Exercise details
Copy out each line containing "preceding" from the entries below.

Document images with source code
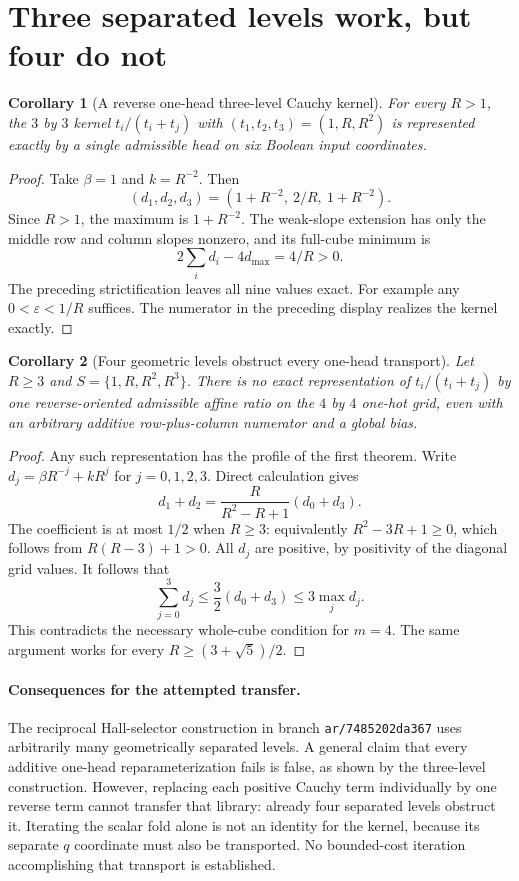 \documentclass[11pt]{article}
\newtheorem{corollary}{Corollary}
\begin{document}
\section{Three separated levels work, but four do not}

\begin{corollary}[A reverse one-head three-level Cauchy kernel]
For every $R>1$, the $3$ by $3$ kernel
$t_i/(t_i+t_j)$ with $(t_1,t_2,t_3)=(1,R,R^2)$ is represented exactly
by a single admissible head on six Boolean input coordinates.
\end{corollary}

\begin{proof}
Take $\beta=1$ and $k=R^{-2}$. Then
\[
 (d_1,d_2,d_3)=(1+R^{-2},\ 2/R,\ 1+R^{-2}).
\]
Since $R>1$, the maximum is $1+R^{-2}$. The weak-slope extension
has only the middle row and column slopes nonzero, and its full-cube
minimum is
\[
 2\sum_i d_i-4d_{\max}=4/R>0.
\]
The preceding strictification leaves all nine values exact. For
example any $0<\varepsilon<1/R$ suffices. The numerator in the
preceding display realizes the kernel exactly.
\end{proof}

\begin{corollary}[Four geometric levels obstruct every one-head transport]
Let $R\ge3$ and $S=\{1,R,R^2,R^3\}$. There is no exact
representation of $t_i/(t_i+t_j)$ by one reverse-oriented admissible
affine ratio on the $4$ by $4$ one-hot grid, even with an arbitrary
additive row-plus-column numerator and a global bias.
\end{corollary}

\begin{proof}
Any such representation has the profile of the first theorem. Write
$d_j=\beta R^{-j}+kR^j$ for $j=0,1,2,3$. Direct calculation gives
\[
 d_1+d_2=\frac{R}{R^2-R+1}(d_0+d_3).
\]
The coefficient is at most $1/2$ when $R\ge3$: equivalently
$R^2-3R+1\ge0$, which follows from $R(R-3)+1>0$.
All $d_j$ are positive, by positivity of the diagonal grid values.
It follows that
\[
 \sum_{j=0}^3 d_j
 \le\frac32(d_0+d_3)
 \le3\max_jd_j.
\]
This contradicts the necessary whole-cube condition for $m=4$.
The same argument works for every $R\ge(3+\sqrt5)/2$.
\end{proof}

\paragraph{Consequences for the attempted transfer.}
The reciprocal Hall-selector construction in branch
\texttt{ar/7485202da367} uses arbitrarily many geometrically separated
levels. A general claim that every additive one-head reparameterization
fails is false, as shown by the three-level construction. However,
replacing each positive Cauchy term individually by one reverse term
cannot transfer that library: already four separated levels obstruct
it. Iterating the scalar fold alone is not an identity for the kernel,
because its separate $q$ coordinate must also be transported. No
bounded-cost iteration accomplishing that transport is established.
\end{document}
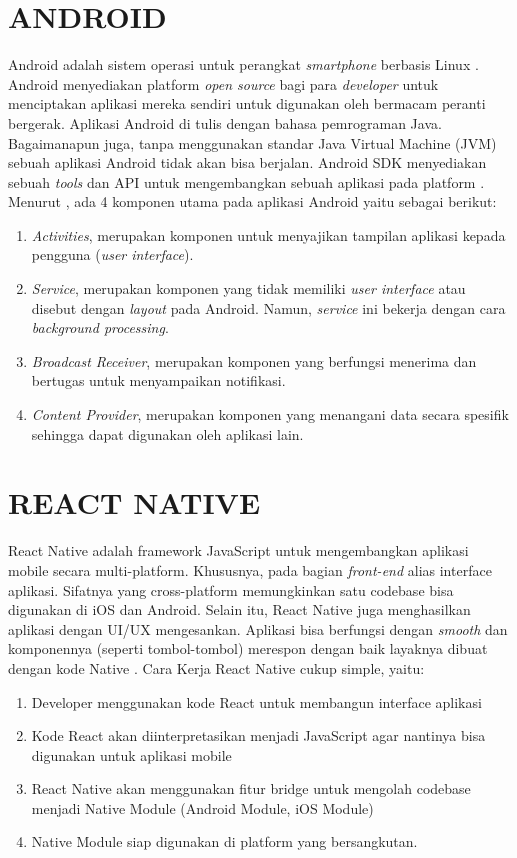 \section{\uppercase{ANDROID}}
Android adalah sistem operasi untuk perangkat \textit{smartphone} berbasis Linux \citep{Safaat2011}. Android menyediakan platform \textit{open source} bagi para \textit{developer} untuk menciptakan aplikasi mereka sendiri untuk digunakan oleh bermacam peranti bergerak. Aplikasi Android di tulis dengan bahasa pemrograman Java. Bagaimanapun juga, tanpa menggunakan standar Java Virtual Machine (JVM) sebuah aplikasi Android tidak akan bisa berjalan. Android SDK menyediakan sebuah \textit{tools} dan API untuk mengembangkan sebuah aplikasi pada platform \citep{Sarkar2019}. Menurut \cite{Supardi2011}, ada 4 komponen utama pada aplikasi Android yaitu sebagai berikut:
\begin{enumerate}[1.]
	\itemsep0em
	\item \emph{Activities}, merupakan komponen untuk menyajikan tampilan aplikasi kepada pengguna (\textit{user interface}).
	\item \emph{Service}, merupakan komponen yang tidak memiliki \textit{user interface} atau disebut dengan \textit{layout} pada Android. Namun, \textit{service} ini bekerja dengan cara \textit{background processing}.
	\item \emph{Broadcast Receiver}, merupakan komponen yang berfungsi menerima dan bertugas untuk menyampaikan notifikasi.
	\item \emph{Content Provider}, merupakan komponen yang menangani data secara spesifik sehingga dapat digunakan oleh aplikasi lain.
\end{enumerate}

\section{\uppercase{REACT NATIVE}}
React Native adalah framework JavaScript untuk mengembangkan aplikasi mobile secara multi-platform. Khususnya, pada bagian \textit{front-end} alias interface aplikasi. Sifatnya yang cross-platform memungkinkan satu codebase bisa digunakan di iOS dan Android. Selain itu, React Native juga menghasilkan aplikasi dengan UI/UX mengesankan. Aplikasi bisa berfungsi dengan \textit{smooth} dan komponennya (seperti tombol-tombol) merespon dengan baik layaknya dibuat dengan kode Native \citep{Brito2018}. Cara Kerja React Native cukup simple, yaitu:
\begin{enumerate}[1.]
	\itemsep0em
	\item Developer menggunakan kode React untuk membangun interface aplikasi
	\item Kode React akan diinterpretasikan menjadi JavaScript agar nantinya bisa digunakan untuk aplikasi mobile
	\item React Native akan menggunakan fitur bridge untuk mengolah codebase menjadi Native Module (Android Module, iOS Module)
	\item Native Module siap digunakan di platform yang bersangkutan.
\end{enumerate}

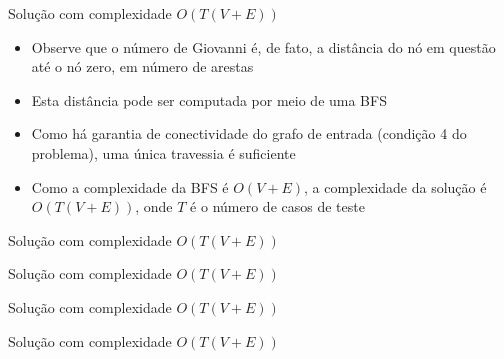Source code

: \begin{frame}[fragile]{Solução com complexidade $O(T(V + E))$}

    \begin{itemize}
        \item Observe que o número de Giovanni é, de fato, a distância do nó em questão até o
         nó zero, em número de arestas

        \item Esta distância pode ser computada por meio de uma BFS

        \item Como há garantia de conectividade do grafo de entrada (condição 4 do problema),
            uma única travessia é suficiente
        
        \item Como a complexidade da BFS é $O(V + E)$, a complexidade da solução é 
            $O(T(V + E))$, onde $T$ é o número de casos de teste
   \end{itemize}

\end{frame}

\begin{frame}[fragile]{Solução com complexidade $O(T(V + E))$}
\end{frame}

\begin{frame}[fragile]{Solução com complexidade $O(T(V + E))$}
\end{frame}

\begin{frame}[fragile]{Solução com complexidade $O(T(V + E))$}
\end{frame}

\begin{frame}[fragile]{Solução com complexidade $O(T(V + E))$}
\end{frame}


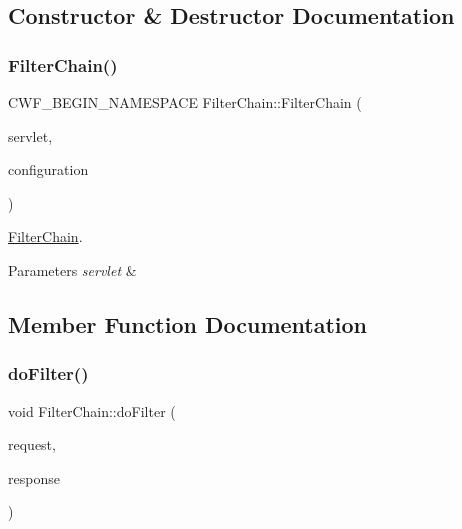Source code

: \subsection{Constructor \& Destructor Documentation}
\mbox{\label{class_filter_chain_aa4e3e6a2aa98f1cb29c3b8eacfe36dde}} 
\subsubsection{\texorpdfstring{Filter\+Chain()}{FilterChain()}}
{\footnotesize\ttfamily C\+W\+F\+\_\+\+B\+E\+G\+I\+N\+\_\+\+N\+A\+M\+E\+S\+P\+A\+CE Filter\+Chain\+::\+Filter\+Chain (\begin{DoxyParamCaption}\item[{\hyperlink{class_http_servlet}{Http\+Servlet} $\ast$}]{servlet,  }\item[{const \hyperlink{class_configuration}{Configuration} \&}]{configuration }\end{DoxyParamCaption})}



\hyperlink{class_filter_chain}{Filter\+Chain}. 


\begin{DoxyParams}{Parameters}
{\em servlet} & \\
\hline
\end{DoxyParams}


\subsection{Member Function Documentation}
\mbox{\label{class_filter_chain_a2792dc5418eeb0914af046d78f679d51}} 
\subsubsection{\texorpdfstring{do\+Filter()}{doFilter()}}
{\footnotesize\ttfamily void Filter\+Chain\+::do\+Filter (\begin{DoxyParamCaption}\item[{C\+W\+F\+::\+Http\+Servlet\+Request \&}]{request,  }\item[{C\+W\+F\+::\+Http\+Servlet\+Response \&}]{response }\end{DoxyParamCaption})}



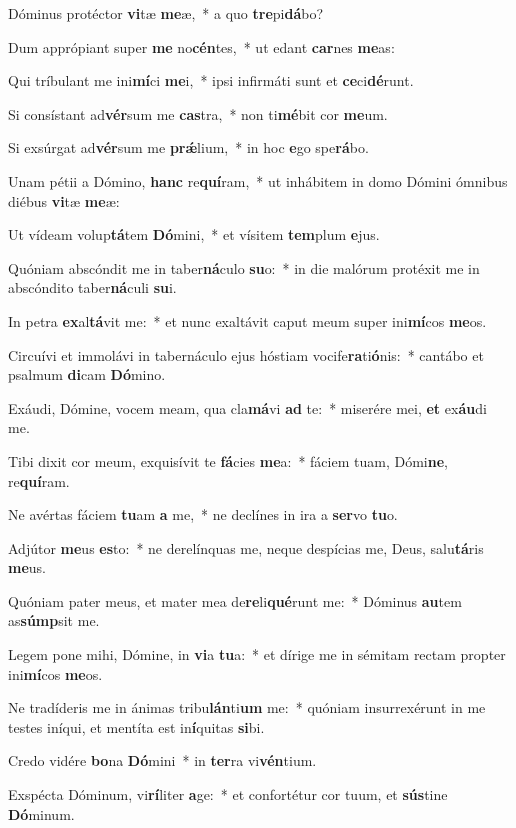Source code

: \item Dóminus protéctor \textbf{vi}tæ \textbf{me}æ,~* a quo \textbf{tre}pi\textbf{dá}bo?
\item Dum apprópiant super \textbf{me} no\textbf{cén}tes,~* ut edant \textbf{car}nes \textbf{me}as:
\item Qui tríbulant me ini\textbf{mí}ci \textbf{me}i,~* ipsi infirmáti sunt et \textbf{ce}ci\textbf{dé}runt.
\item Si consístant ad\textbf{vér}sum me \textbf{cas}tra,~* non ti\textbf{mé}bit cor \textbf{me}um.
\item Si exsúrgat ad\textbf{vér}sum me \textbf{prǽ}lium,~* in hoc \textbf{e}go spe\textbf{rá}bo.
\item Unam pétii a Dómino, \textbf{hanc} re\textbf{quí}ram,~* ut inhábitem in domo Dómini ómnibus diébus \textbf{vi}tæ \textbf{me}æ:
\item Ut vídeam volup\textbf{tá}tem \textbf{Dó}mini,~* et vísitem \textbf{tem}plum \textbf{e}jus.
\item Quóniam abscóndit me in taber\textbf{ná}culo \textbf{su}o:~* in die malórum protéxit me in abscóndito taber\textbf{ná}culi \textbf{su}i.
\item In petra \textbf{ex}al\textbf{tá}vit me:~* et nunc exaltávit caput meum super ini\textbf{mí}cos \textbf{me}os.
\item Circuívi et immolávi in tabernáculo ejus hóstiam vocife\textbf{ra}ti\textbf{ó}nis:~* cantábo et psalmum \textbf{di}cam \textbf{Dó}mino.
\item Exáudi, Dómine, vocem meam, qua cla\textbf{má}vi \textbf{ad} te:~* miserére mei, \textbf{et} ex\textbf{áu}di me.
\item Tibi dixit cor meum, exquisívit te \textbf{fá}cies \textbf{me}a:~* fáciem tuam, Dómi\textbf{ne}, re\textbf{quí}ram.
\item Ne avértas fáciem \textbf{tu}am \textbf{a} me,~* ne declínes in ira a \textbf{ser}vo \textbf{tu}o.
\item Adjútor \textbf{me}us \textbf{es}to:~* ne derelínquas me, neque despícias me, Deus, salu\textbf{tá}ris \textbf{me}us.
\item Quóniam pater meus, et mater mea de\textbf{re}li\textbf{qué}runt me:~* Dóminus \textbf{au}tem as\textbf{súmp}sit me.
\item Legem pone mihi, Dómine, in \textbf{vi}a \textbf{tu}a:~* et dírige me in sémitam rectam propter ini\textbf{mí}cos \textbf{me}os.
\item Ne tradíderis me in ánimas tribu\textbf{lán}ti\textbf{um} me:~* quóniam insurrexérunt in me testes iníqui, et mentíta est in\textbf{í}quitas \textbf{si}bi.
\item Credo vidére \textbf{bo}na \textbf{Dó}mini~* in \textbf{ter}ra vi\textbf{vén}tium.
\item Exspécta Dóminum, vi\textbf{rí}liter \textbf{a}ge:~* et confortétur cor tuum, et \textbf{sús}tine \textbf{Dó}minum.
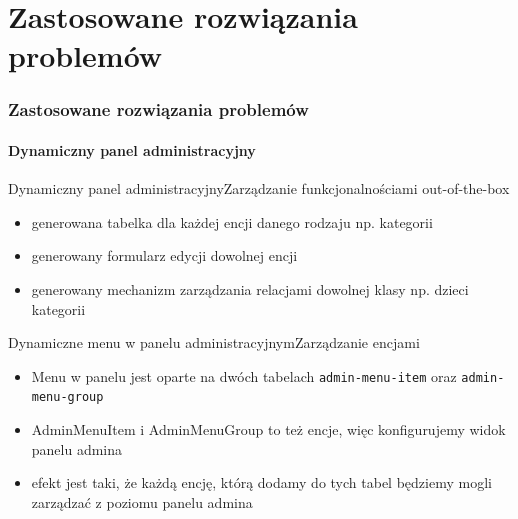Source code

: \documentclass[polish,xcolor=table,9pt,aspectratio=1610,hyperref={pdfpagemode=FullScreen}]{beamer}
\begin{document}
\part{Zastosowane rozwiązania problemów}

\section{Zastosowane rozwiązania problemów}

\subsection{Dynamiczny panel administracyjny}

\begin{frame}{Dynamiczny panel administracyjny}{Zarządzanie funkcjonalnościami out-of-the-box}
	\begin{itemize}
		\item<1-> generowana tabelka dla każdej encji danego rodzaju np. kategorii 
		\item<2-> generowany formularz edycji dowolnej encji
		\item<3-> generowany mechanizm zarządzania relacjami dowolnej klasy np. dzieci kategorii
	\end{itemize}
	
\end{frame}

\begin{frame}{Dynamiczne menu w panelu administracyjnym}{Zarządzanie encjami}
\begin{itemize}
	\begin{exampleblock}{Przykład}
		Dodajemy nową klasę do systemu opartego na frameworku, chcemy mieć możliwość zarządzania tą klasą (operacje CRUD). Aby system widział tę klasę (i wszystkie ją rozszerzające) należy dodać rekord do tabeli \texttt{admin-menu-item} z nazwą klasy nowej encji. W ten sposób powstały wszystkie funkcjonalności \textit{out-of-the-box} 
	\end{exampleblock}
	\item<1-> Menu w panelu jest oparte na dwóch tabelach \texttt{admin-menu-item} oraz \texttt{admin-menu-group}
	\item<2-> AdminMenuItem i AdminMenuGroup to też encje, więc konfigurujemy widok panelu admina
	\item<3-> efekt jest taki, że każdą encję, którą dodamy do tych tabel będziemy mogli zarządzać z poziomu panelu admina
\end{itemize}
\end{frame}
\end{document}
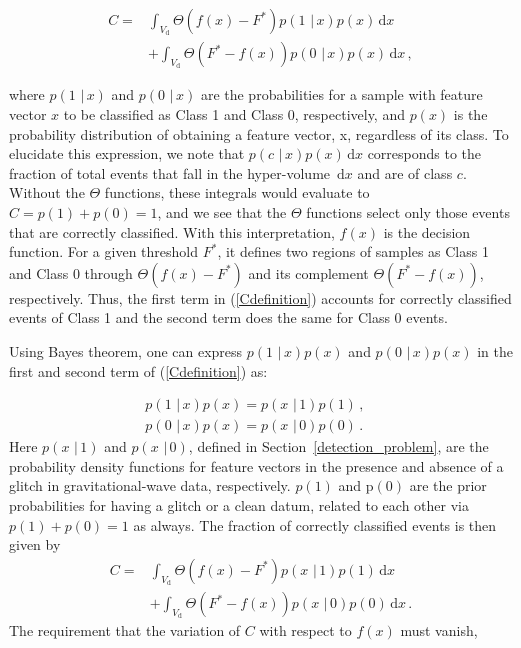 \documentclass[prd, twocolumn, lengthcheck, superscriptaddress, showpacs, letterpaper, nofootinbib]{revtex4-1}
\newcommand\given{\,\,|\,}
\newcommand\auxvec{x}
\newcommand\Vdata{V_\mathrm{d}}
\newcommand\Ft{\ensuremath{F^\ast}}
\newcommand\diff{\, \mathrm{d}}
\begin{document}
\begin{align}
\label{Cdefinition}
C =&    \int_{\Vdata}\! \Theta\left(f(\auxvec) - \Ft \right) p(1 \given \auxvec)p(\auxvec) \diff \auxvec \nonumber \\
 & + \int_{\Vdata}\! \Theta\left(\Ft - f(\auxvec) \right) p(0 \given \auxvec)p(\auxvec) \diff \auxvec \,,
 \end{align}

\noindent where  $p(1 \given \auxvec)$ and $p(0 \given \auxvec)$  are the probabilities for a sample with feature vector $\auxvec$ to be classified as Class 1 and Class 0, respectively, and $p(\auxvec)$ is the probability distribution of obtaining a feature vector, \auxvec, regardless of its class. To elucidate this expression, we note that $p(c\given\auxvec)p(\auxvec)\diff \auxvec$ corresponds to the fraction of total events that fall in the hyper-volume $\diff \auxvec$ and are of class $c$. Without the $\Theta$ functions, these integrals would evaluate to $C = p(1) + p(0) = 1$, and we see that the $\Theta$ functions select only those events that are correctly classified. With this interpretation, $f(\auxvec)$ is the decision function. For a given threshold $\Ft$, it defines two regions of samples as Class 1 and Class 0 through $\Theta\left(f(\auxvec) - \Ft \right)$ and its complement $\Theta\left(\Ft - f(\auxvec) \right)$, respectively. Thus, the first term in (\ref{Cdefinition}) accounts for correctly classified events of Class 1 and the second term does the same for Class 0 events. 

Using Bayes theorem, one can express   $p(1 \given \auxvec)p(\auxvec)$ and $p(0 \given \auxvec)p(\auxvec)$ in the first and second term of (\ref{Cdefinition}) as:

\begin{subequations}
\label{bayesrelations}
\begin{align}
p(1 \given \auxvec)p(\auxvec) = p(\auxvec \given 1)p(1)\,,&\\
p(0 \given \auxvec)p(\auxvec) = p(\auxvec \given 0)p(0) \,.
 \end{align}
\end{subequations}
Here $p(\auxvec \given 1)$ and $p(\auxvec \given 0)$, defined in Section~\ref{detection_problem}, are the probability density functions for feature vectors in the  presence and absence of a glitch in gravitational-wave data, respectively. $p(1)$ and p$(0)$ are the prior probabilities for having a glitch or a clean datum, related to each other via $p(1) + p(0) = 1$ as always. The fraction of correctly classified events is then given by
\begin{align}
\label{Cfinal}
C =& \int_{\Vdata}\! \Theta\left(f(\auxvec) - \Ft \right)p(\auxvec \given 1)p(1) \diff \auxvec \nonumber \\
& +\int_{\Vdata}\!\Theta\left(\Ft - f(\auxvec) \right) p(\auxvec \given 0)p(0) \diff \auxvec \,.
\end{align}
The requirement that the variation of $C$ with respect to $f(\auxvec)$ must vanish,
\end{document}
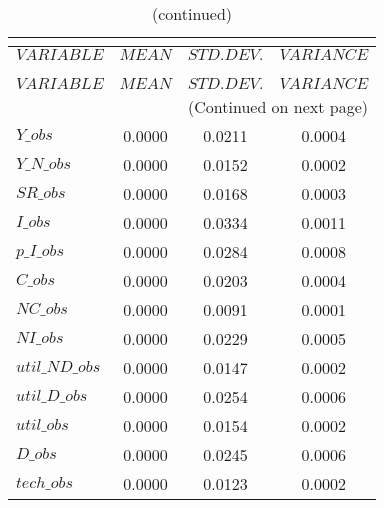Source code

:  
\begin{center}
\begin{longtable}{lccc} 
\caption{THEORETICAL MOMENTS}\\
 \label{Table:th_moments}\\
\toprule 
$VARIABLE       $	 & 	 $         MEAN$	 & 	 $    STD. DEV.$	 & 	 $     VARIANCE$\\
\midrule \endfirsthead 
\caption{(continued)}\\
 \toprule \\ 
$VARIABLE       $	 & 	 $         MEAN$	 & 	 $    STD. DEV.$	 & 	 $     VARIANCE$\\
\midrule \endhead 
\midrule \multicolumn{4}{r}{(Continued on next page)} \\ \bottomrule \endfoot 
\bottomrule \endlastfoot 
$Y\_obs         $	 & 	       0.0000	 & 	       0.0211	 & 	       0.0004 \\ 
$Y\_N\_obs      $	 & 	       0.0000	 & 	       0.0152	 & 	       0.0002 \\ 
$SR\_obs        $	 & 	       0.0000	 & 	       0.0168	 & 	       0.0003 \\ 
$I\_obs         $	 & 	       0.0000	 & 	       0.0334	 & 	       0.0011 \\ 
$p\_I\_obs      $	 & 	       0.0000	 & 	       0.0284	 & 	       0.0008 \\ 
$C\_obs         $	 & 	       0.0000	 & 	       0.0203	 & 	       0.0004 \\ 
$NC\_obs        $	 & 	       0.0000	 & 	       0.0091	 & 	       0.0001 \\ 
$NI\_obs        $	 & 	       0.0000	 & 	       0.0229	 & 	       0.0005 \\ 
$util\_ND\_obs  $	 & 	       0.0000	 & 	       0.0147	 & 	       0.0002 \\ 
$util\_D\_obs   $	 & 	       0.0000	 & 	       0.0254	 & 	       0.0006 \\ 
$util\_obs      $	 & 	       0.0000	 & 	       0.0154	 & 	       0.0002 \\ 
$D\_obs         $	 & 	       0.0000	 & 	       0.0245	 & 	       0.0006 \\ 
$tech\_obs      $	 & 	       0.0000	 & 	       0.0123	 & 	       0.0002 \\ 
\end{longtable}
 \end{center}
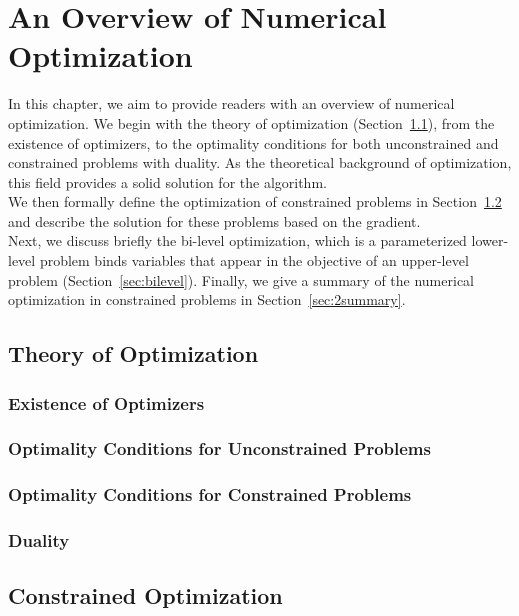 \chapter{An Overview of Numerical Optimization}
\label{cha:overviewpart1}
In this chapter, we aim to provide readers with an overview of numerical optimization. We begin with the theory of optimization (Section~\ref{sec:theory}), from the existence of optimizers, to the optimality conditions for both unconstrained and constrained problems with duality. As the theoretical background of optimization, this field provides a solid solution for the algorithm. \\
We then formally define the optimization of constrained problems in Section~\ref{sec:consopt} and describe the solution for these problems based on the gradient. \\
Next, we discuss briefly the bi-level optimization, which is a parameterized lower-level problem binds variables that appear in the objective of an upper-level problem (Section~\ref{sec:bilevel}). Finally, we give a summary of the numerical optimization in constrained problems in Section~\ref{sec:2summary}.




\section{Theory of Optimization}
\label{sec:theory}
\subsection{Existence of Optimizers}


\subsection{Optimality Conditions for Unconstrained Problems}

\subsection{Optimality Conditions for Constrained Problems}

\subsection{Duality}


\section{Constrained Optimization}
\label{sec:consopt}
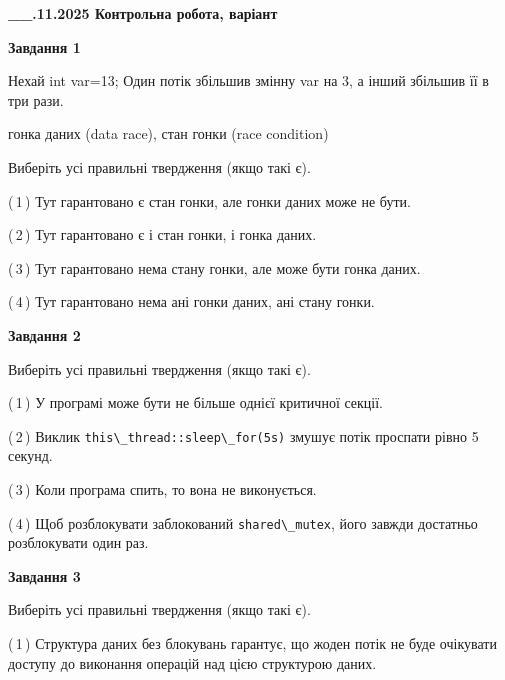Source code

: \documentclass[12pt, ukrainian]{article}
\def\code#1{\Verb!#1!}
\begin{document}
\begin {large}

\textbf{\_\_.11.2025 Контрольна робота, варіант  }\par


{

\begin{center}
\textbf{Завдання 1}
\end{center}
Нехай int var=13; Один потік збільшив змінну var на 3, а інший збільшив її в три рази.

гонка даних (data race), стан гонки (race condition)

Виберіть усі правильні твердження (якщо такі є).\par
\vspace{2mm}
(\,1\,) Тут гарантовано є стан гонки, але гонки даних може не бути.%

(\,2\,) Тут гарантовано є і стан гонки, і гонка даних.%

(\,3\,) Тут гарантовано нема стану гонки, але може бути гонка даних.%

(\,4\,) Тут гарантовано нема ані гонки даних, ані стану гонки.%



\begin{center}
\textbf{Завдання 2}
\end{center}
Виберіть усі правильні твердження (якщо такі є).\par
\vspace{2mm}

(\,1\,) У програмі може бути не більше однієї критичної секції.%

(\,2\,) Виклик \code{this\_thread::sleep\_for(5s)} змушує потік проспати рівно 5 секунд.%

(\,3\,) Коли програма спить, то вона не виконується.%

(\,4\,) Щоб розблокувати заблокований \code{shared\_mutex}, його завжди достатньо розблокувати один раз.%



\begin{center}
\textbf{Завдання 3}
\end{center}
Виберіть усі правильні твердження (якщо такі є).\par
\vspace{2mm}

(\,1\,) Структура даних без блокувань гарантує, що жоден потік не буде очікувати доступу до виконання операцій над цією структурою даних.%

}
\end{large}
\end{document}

Answer to this task
The preceding strictification leaves all nine values exact. For
preceding display realizes the kernel exactly.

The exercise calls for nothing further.